La France, le Royaume-Uni, l’Allemagne, l’Italie, les Pays-Bas et le Japon ont dénoncé, jeudi, une montée des tensions dans le Golfe après des frappes de l’Iran visant des infrastructures énergétiques civiles. Emmanuel Macron a exclu toute intervention « dans le contexte actuel » de « bombardements », tout en évoquant une possible participation à des « escortes » de navires lorsque la situation sera « plus calme ».
La France, le Royaume-Uni, l’Allemagne, l’Italie, les Pays-Bas et le Japon ont exprimé, jeudi, leur préoccupation face à une intensification des tensions dans le Golfe suite à des frappes de l’Iran ciblant des infrastructures énergétiques civiles. Ces pays ont également affirmé leur disponibilité à agir pour sécuriser le détroit d’Ormuz lorsque les conditions seront réunies.
Dans un communiqué commun, ils appellent à « un moratoire immédiat et général sur les attaques contre les infrastructures civiles, notamment les installations pétrolières et gazières », après que des frappes aient visé le site gazier de Ras Laffan au Qatar. Ils condamnent « dans les termes les plus fermes les récentes attaques menées par l’Iran contre des navires commerciaux non armés dans le Golfe », ainsi que « la fermeture de facto du détroit d’Ormuz par les forces iraniennes ».
Les six États se déclarent « prêts à contribuer aux efforts nécessaires pour garantir la sécurité du passage dans le détroit », alors que Londres collabore avec des partenaires européens, du Golfe et les États-Unis pour établir un plan, visant à rétablir la circulation maritime. Cependant, cette initiative dépend d’une désescalade du conflit.
En Allemagne, Boris Pistorius a précisé que toute participation serait conditionnée à « la situation après un cessez-le-feu » et exigerait un mandat international ainsi qu’un accord du Bundestag. En Italie, Guido Crosetto a souligné l’absence de « mission de guerre » et a plaidé pour eine « trêve » et une « initiative multilatérale ».
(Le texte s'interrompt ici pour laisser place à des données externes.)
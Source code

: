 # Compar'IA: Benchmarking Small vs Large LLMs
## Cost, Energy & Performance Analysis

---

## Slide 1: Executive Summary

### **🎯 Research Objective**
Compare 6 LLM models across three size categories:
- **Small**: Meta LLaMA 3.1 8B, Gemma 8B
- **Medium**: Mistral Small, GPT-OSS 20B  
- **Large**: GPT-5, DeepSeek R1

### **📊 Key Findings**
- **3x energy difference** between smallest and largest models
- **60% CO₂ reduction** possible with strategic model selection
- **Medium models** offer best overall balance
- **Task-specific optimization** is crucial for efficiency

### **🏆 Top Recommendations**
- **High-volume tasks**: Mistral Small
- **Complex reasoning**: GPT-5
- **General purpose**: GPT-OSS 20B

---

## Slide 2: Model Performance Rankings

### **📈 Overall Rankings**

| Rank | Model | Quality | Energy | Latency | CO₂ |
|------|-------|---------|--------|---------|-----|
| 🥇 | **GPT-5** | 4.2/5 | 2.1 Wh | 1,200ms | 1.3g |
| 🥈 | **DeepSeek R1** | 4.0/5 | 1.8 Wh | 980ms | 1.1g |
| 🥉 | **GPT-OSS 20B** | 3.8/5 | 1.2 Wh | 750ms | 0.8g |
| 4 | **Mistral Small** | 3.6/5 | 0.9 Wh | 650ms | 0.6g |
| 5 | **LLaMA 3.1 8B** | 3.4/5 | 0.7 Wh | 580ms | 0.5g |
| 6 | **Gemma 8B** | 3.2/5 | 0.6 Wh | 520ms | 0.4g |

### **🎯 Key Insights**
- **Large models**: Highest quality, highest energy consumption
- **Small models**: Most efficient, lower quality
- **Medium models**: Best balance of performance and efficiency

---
La France partage une position similaire. Emmanuel Macron a écarté toute intervention « dans le contexte actuel » de « bombardements », tout en laissant entendre une possible participation à des « escortes » de navires lorsque la situation sera « plus calme ». Parallèlement, l’appel du président américain Donald Trump à une mobilisation internationale pour rouvrir le détroit n’a pas reçu de réponse positive.
La paralysie du détroit d’Ormuz, par où transite environ un cinquième du pétrole mondial ainsi qu’une part significative du GNL, a entraîné une augmentation des prix de l’énergie. Les six pays mentionnent également « d’autres mesures pour stabiliser les marchés de l’énergie », tandis que l’Organisation maritime internationale, réunie à Londres, appelle à la création d’un couloir maritime pour les quelque 20.000 marins bloqués à bord d’environ 3.200 navires.